I was just discussing with a colleague how technology accretes and how no one reevaluates high-level design decisions even after every single factor leading to those decisions has changed.
It's weird that basic filesystems today are so out of touch with modern realities that we are universally forced to resort to using complex databases even in cases when the logical model of files and directories fits the storage needs really well.
It's weird that hierarchical storage is the only universal model available on all OSes and in all languages.

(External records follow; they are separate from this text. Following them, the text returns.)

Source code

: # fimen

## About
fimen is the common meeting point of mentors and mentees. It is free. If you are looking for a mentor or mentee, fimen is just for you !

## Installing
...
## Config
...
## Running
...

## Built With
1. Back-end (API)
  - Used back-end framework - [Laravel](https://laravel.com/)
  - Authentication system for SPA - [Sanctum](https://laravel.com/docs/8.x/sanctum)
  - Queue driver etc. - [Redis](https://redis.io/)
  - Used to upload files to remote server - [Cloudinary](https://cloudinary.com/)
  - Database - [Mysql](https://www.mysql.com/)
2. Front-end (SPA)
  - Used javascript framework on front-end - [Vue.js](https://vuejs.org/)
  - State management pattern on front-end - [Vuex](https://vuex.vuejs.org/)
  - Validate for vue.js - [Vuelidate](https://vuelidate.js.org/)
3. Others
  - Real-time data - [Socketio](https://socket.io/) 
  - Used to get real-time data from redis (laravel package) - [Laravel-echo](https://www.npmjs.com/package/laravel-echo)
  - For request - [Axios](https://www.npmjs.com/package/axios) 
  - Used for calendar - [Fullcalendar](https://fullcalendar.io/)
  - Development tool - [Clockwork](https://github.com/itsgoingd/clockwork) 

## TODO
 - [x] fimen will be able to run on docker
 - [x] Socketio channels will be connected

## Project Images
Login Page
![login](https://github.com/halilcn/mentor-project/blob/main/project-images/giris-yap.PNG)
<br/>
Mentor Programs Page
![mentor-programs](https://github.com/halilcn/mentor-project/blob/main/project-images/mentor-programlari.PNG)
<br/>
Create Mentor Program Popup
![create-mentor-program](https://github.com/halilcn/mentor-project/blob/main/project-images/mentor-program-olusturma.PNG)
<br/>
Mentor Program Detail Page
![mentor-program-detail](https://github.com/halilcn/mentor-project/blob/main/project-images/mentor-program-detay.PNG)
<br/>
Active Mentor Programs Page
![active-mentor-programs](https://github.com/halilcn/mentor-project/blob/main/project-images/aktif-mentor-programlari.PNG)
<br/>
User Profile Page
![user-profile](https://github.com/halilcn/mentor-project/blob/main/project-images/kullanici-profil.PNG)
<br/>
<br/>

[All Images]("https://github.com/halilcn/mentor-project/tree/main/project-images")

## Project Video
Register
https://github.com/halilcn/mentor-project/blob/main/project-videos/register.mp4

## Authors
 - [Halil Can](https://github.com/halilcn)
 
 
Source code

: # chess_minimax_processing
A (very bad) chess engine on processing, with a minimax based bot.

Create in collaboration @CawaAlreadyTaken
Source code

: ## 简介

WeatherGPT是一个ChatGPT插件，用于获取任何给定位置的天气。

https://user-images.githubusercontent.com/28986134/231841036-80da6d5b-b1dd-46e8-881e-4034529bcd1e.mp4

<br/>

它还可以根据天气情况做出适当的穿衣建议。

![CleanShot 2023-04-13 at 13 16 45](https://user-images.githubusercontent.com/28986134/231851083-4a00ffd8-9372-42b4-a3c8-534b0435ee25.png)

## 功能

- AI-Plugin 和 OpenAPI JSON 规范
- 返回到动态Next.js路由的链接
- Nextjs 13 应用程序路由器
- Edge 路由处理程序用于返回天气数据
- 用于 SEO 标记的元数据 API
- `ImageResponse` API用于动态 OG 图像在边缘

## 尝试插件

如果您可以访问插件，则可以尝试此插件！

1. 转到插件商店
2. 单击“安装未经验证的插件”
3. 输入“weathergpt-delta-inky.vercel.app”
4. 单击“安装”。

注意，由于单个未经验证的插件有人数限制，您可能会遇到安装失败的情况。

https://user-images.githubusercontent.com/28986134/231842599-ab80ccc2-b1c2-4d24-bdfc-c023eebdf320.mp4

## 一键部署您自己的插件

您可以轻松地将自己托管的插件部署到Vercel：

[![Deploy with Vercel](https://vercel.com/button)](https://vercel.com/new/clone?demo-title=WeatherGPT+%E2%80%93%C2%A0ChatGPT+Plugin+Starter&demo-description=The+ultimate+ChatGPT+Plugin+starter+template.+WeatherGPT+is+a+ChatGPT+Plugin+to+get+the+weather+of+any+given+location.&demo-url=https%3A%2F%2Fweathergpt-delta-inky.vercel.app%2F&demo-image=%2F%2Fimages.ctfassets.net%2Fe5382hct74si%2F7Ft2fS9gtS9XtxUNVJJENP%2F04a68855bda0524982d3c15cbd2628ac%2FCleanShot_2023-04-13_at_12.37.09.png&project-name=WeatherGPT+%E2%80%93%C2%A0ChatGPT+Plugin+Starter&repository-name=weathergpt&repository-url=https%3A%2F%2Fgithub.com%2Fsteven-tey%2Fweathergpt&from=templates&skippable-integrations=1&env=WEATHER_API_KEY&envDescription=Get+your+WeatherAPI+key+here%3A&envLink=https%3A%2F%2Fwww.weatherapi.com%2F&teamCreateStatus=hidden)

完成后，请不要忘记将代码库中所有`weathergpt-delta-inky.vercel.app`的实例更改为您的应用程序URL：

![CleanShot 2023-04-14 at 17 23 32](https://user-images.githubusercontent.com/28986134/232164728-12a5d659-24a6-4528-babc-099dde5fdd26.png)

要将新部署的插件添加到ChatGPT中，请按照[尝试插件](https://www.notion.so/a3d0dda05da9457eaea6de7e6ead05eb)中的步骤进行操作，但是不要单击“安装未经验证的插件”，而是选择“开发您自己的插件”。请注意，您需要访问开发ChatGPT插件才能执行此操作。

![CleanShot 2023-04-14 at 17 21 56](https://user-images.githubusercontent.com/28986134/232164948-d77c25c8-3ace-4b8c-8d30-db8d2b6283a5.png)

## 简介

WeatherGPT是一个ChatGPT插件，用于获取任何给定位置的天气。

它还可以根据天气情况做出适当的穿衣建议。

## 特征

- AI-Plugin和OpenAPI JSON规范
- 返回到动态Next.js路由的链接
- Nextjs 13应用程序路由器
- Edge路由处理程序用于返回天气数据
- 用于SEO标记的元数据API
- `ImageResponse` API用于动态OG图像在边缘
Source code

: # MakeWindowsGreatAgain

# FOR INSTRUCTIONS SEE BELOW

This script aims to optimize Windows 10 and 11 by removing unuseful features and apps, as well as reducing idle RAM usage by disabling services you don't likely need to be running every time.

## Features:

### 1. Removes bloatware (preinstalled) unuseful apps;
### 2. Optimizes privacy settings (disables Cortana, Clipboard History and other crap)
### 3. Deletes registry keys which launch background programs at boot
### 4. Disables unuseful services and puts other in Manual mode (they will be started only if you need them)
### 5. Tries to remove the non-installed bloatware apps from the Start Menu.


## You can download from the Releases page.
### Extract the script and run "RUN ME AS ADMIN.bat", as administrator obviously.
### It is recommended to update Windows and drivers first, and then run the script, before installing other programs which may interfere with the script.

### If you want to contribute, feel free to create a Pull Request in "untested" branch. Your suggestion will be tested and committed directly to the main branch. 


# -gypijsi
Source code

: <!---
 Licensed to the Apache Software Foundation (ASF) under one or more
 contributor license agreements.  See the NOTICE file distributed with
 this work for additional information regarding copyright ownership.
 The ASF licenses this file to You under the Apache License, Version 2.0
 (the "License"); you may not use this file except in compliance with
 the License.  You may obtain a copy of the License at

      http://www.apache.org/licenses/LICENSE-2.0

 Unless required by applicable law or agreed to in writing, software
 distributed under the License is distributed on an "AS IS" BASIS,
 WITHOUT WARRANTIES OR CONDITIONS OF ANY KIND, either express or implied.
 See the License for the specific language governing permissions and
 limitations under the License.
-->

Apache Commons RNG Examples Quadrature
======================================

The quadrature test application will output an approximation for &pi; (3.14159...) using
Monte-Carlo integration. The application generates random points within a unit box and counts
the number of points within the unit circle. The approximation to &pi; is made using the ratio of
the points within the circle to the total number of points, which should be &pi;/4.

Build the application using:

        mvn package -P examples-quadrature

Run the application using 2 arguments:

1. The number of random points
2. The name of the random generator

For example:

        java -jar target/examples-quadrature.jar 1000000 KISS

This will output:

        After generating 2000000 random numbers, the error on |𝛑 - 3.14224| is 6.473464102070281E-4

The more I think about it, the more I realize that we live in a bizarro world where software runs everything, yet makes little to no sense from either human, or modern hardware or system design perspectives.
Programming languages are in the same boat - the modern CPU works dramatically different from a PDP-11, but most programming models still assume an accumulator machine; flat memory hierarchy; effectively unbounded LIFO program-control stacks; uniform machine word sizes; sequential in-order execution; and byte streams for I/O. This is despite large register files, multiple levels of caching, coroutines/promises, SIMD, multicore/GPU, and page-level I/O being things. In many cases even assembly language encodes assumptions from the 1970s, and then is internally translated by the processor into how the hardware actually works.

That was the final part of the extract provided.